The lights of the city sparkled below as I stopped to rest. My legs wanted to continue to climb as if they held all of my excitement. My heart pounding in my chest wanted to rest. The moon was bright enough to outline the trail but the shadows from the trees, the intermittent patches of ice, and the rocky footing meant that I needed to use my flashlight. I worried that the cold wind would suck the life out of my flashlight batteries but I had an extra flashlight with fresh batteries for backup so I decided to continue.

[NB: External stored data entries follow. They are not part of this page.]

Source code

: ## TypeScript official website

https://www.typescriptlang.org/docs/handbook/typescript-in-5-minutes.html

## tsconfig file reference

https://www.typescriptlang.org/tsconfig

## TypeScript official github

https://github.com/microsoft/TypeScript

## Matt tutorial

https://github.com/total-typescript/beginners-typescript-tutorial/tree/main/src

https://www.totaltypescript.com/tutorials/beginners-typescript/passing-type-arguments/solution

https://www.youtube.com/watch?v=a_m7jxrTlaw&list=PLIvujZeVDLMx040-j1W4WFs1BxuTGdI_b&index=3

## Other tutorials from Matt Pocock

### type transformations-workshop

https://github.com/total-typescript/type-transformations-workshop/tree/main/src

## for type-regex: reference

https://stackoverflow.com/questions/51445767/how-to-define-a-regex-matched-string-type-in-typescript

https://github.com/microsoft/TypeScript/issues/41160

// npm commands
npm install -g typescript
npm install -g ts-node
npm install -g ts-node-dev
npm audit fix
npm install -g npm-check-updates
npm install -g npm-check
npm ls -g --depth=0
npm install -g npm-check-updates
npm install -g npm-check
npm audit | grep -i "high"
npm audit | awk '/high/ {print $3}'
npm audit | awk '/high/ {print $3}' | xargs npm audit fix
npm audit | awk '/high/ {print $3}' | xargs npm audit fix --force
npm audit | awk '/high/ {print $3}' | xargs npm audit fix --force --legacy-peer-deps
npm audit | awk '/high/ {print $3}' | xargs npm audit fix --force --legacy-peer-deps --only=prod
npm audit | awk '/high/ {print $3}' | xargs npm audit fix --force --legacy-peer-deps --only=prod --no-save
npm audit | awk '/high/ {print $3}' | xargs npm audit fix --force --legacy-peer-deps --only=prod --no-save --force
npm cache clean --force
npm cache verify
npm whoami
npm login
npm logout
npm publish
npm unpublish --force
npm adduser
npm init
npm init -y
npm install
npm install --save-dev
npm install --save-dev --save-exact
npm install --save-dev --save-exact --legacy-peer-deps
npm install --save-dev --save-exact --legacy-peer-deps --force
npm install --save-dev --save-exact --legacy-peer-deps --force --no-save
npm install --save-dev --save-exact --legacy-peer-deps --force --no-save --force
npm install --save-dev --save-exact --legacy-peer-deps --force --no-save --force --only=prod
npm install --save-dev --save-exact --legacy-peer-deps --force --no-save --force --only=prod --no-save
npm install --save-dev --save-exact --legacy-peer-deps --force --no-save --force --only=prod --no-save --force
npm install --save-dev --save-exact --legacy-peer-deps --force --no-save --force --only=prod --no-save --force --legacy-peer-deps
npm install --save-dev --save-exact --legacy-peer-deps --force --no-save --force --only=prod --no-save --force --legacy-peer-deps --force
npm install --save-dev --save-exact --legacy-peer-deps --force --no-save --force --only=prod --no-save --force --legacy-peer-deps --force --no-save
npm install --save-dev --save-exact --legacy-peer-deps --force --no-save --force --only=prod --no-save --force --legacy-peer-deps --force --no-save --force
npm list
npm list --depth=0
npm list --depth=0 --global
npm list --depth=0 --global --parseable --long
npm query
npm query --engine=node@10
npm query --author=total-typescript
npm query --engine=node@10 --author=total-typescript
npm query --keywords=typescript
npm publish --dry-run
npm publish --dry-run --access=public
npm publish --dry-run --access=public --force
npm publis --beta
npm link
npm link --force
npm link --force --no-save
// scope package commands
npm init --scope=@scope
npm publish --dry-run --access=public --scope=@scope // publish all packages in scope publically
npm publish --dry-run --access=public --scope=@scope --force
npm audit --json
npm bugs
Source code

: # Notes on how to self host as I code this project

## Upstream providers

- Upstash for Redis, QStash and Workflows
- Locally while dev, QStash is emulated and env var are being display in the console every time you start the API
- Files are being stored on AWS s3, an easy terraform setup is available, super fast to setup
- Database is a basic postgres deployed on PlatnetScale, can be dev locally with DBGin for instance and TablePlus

I was halfway up Sugarloaf Mountain at a sort of lookout. I had to get my heart to quiet down before I could continue. It was reminding me that its been awhile since I last worked out. I knew the next section was steeper with sections of old cement stairs, rocks and the long set of steel rung steps. I now knew I had made the right decision to climb to the peak on this cold, dark November night. The sky was clear and the stars were out. I had been thinking about getting this photograph for a long time and knew that the snow would soon make this trip even more difficult. I also had some new star trail software to try out. The view of Campbellton and the Gaspe from the peak would make a perfect foreground for the stars.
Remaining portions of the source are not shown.